I heard through the grapevine that television is about to become much more dangerous to those even worse than me - the sort of people who "CALL NOW!" when infomercials shout at you to do so, the sort of people who are so easily persuaded by advertising. I'm not allowed to divulge what I know, but let's just say if you see something on TV and you want it, you'll be able to click on it and buy it off the internet instantly. Talk about targeting those with impulse control problems!

Fortunately, I have very strange shopping tastes. Though I fall nicely into that 30-39 age range, I'm not representative of most females. For example, I get really, really excited to buy kidney beans in bulk from the Sabzi Mandi. So excited that I blog about it:

2.19 lbs (that's 0.99 kg!) of dark rajma (kidney beans) for $3.26! Hooray!

Give me the choice between a day at the spa (oooh!) and a equivalently priced shopping spree at Devan Greenhouses in Abbotsford, and I'll be racing down the #1 like my life depends on it! A Coach purse loaded with lovely things from l'Occitane en Provence or having a Sabzi Mandi move onto 4th Avenue? Well, you can probably guess. I'm rather strange that way, I suppose. While most young girls spent time planning their dream weddings, I designed landscapes and made wishlists out of seed catalogues (I kid you not!).

In a by-gone era, I think I would have made quite the happy homemaker! I found a funny little excerpt to that effect in the Hawkins cooker manual:

"And substantial saving in time allows the housewife to devote more attention to the management of her household and pursue her other interests."
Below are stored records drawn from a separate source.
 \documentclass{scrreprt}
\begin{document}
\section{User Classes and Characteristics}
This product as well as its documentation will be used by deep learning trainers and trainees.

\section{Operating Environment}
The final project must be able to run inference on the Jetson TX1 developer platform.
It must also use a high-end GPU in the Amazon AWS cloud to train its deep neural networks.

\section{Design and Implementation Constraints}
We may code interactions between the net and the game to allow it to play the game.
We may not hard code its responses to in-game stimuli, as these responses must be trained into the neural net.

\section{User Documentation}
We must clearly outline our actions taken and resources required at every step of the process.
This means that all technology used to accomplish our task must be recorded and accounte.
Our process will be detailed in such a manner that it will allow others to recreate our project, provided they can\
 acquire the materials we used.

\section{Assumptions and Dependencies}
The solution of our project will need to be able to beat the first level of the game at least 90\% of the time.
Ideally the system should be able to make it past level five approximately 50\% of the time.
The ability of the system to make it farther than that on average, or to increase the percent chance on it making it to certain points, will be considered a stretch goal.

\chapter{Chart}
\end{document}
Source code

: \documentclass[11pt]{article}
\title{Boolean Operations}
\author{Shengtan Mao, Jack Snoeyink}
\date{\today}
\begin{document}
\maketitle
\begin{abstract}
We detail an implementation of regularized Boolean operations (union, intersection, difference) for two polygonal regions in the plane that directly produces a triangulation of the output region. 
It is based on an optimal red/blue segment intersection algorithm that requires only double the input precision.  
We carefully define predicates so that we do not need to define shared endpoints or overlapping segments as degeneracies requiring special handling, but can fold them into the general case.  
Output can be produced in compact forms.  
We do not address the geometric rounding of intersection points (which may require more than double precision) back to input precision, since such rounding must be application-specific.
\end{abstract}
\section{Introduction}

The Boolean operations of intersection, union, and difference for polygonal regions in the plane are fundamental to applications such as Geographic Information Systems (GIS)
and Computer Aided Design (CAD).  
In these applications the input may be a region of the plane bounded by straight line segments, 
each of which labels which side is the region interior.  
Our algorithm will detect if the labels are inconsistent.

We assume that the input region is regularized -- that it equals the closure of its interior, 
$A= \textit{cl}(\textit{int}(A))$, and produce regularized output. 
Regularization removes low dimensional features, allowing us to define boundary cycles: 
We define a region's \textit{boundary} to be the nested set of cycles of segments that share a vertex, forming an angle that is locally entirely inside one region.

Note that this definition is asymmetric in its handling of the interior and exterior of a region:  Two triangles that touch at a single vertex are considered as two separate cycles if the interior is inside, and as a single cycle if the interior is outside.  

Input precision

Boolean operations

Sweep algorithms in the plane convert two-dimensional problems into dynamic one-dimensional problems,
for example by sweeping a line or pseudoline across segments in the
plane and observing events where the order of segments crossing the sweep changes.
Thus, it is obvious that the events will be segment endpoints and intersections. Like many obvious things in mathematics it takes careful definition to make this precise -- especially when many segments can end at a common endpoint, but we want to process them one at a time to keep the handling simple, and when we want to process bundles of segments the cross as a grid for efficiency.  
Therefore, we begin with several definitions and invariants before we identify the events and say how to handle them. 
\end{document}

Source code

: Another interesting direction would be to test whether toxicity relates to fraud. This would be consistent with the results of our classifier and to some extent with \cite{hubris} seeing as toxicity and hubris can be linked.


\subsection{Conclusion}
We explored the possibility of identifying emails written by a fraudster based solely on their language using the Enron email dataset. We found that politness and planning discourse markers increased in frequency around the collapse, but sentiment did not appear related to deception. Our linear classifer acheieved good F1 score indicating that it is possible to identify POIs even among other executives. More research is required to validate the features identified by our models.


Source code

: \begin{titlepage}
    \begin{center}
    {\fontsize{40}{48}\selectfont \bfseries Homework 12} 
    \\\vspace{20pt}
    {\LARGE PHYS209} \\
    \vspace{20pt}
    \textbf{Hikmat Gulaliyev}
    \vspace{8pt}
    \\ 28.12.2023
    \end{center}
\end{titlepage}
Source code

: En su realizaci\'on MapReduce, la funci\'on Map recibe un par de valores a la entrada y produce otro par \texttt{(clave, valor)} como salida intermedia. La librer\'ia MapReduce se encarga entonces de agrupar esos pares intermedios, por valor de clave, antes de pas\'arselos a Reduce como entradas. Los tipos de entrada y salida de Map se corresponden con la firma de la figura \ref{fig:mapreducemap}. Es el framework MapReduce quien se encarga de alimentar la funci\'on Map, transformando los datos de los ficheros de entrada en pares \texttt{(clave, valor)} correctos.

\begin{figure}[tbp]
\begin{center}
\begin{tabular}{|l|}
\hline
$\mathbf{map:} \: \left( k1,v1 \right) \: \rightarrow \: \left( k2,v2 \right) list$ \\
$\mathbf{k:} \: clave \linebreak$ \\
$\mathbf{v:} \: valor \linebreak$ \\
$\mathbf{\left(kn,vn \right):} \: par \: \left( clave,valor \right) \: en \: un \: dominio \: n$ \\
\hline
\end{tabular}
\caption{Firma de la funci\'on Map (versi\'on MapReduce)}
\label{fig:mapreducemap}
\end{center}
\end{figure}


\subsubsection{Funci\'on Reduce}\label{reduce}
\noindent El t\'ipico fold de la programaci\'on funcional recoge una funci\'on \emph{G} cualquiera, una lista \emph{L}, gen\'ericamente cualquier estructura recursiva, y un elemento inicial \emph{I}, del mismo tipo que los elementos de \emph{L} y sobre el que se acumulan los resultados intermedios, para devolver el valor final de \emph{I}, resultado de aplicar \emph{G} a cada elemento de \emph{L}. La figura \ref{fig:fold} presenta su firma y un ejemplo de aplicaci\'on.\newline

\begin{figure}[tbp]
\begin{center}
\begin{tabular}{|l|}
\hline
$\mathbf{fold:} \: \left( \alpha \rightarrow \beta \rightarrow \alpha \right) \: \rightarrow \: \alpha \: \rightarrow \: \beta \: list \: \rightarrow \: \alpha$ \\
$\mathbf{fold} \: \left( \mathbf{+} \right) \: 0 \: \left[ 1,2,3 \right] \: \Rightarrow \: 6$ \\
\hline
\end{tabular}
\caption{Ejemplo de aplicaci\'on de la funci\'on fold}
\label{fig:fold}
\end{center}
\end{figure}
This advert didn't have a charming statement like the above, but I thought it was too cute to not share:

I like my new appliances to come with a faint waft of another culture. The pages of the manual even smell like Indian paper (Christine - it smells like your letters! I can't explain how!)

When I first brought my Hawkins home (note the language usage: MY Hawkins! Oh yes, there's ownership in that statement!), I wanted to get it going right away. I had heard about how misuse of a pressure cooker, much like misuse of an autoclave, can result in gross personal injury and property damage (alright! I feel like the Tim Taylor of the kitchen - MORE POWER!), so I was of course careful enough to at least briefly glance at the booklet and all the the bright red warning inserts...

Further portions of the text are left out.